Source data
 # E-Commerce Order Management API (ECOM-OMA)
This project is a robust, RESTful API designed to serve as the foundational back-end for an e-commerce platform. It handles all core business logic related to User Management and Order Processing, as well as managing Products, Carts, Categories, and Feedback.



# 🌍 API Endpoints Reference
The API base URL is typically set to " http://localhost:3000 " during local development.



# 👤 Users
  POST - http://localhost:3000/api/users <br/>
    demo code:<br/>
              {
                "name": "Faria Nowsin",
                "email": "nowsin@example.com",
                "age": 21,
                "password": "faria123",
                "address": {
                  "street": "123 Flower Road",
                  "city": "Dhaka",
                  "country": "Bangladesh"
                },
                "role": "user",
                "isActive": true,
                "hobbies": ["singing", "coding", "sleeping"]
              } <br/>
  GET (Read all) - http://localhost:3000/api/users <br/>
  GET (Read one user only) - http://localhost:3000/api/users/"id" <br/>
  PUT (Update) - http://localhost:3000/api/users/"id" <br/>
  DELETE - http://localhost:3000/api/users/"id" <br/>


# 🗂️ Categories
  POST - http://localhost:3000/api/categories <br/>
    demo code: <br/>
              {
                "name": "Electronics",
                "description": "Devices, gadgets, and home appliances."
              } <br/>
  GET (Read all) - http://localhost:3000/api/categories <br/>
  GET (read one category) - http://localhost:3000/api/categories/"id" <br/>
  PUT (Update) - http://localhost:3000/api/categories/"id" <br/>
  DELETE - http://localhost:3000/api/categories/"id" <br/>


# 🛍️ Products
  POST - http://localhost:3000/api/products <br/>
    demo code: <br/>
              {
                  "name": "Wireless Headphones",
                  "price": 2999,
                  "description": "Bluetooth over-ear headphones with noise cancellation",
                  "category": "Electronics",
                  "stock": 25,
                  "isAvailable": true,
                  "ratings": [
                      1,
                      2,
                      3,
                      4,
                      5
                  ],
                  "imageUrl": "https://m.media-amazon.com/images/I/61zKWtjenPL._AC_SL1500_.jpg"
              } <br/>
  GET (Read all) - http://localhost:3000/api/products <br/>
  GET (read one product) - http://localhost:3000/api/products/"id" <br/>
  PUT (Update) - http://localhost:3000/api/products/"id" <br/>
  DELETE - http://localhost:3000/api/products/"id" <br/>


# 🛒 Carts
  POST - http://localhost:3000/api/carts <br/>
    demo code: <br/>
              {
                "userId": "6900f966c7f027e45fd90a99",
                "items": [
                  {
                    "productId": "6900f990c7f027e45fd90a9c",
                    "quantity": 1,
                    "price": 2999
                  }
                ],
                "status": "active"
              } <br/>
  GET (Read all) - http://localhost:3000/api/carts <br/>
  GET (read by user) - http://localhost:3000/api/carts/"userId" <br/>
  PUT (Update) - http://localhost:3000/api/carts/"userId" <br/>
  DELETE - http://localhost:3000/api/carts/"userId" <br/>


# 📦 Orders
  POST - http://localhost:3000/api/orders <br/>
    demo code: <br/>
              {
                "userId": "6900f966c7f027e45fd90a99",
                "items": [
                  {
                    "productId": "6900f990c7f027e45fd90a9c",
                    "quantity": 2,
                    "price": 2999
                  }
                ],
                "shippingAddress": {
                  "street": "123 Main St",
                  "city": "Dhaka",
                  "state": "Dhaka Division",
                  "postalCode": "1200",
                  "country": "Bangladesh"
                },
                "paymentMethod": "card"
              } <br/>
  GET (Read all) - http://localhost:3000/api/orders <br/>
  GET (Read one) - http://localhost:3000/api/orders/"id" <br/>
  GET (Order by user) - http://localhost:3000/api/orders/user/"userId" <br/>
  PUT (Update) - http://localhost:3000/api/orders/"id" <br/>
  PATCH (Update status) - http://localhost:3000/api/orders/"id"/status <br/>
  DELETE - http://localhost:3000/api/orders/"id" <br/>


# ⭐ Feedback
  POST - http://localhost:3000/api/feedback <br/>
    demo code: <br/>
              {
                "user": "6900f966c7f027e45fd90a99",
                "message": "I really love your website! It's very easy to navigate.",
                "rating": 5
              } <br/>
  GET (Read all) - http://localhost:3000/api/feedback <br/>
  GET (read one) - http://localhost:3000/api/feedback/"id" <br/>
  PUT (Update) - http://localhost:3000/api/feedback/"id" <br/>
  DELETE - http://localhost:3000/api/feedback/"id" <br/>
* * *
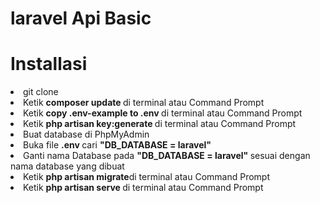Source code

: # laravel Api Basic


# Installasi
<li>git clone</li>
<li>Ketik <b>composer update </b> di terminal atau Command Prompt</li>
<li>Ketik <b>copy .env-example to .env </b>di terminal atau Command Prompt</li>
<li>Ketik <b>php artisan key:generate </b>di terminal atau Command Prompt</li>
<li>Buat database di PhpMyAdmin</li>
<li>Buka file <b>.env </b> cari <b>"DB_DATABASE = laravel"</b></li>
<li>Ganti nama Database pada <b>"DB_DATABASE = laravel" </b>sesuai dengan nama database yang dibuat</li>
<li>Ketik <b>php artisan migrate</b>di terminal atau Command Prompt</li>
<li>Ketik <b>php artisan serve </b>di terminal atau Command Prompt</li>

What you should do
Using the entries above, give back exactly the line containing "<li>Ganti nama Database", the line containing "<li>Ketik <b>php artisan serve", and every line between them, and nothing else.

Written answer
<li>Ganti nama Database pada <b>"DB_DATABASE = laravel" </b>sesuai dengan nama database yang dibuat</li>
<li>Ketik <b>php artisan migrate</b>di terminal atau Command Prompt</li>
<li>Ketik <b>php artisan serve </b>di terminal atau Command Prompt</li>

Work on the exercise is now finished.